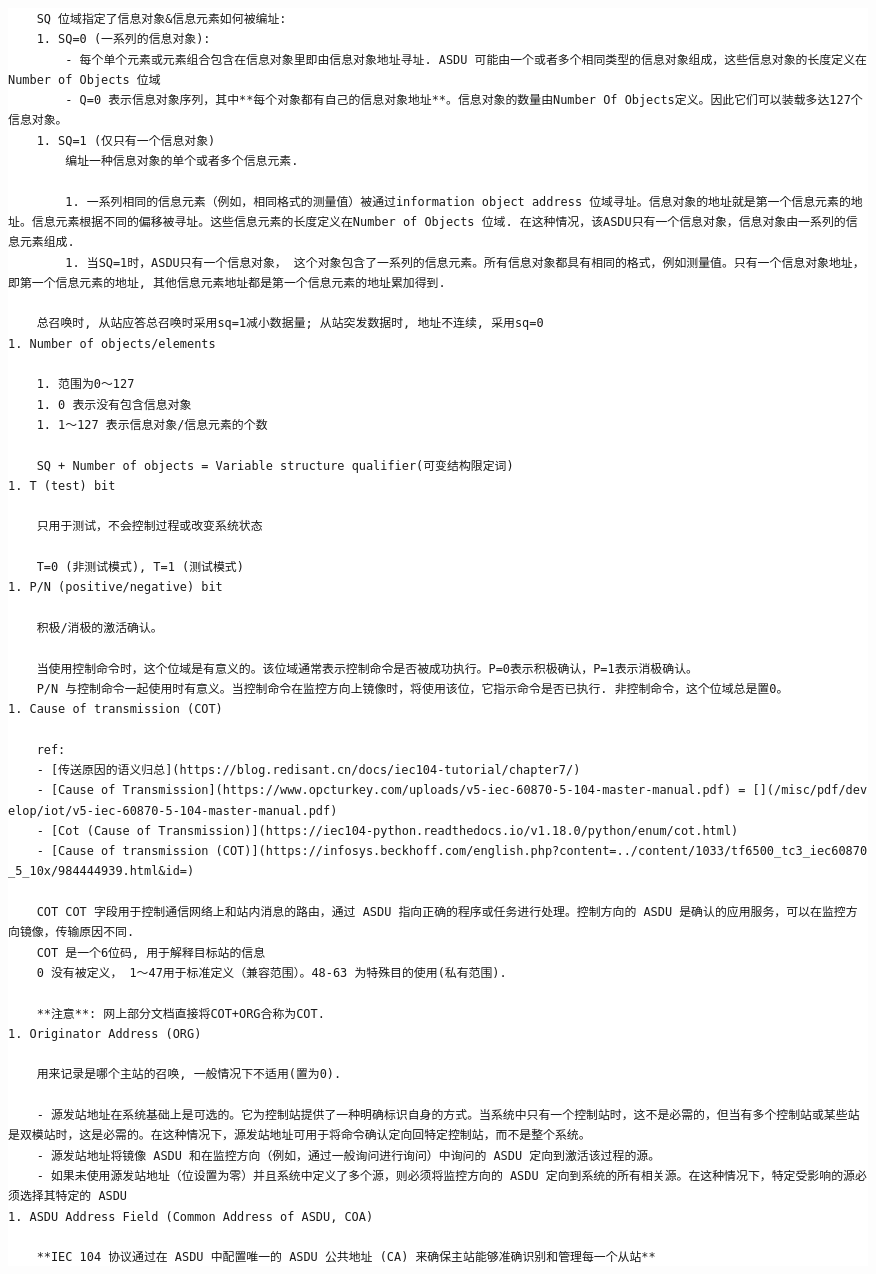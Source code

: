         SQ 位域指定了信息对象&信息元素如何被编址:
        1. SQ=0 (一系列的信息对象):
            - 每个单个元素或元素组合包含在信息对象里即由信息对象地址寻址. ASDU 可能由一个或者多个相同类型的信息对象组成，这些信息对象的长度定义在Number of Objects 位域
            - Q=0 表示信息对象序列，其中**每个对象都有自己的信息对象地址**。信息对象的数量由Number Of Objects定义。因此它们可以装载多达127个信息对象。
        1. SQ=1 (仅只有一个信息对象)
            编址一种信息对象的单个或者多个信息元素.

            1. 一系列相同的信息元素（例如，相同格式的测量值）被通过information object address 位域寻址。信息对象的地址就是第一个信息元素的地址。信息元素根据不同的偏移被寻址。这些信息元素的长度定义在Number of Objects 位域. 在这种情况，该ASDU只有一个信息对象，信息对象由一系列的信息元素组成.
            1. 当SQ=1时，ASDU只有一个信息对象， 这个对象包含了一系列的信息元素。所有信息对象都具有相同的格式，例如测量值。只有一个信息对象地址，即第一个信息元素的地址, 其他信息元素地址都是第一个信息元素的地址累加得到.

        总召唤时, 从站应答总召唤时采用sq=1减小数据量; 从站突发数据时, 地址不连续, 采用sq=0
    1. Number of objects/elements

        1. 范围为0～127
        1. 0 表示没有包含信息对象
        1. 1～127 表示信息对象/信息元素的个数

        SQ + Number of objects = Variable structure qualifier(可变结构限定词)
    1. T (test) bit

        只用于测试，不会控制过程或改变系统状态

        T=0 (非测试模式), T=1 (测试模式)
    1. P/N (positive/negative) bit

        积极/消极的激活确认。

        当使用控制命令时，这个位域是有意义的。该位域通常表示控制命令是否被成功执行。P=0表示积极确认，P=1表示消极确认。
        P/N 与控制命令一起使用时有意义。当控制命令在监控方向上镜像时，将使用该位，它指示命令是否已执行. 非控制命令，这个位域总是置0。
    1. Cause of transmission (COT)

        ref:
        - [传送原因的语义归总](https://blog.redisant.cn/docs/iec104-tutorial/chapter7/)
        - [Cause of Transmission](https://www.opcturkey.com/uploads/v5-iec-60870-5-104-master-manual.pdf) = [](/misc/pdf/develop/iot/v5-iec-60870-5-104-master-manual.pdf)
        - [Cot (Cause of Transmission)](https://iec104-python.readthedocs.io/v1.18.0/python/enum/cot.html)
        - [Cause of transmission (COT)](https://infosys.beckhoff.com/english.php?content=../content/1033/tf6500_tc3_iec60870_5_10x/984444939.html&id=)

        COT COT 字段用于控制通信网络上和站内消息的路由，通过 ASDU 指向正确的程序或任务进行处理。控制方向的 ASDU 是确认的应用服务，可以在监控方向镜像，传输原因不同.
        COT 是一个6位码, 用于解释目标站的信息
        0 没有被定义， 1～47用于标准定义（兼容范围）。48-63 为特殊目的使用(私有范围).

        **注意**: 网上部分文档直接将COT+ORG合称为COT.
    1. Originator Address (ORG)

        用来记录是哪个主站的召唤, 一般情况下不适用(置为0).

        - 源发站地址在系统基础上是可选的。它为控制站提供了一种明确标识自身的方式。当系统中只有一个控制站时，这不是必需的，但当有多个控制站或某些站是双模站时，这是必需的。在这种情况下，源发站地址可用于将命令确认定向回特定控制站，而不是整个系统。
        - 源发站地址将镜像 ASDU 和在监控方向（例如，通过一般询问进行询问）中询问的 ASDU 定向到激活该过程的源。
        - 如果未使用源发站地址（位设置为零）并且系统中定义了多个源，则必须将监控方向的 ASDU 定向到系统的所有相关源。在这种情况下，特定受影响的源必须选择其特定的 ASDU
    1. ASDU Address Field (Common Address of ASDU, COA)

        **IEC 104 协议通过在 ASDU 中配置唯一的 ASDU 公共地址 (CA) 来确保主站能够准确识别和管理每一个从站**
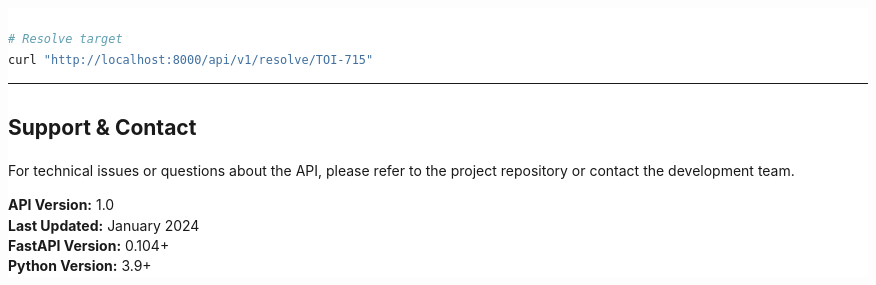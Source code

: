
 ```bash

# Resolve target
curl "http://localhost:8000/api/v1/resolve/TOI-715"
```

---

## Support & Contact

For technical issues or questions about the API, please refer to the project repository or contact the development team.

**API Version:** 1.0  
**Last Updated:** January 2024  
**FastAPI Version:** 0.104+  
**Python Version:** 3.9+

-*-

Each line in the records above with "在这种情况下" must be returned.

        - 源发站地址在系统基础上是可选的。它为控制站提供了一种明确标识自身的方式。当系统中只有一个控制站时，这不是必需的，但当有多个控制站或某些站是双模站时，这是必需的。在这种情况下，源发站地址可用于将命令确认定向回特定控制站，而不是整个系统。
        - 如果未使用源发站地址（位设置为零）并且系统中定义了多个源，则必须将监控方向的 ASDU 定向到系统的所有相关源。在这种情况下，特定受影响的源必须选择其特定的 ASDU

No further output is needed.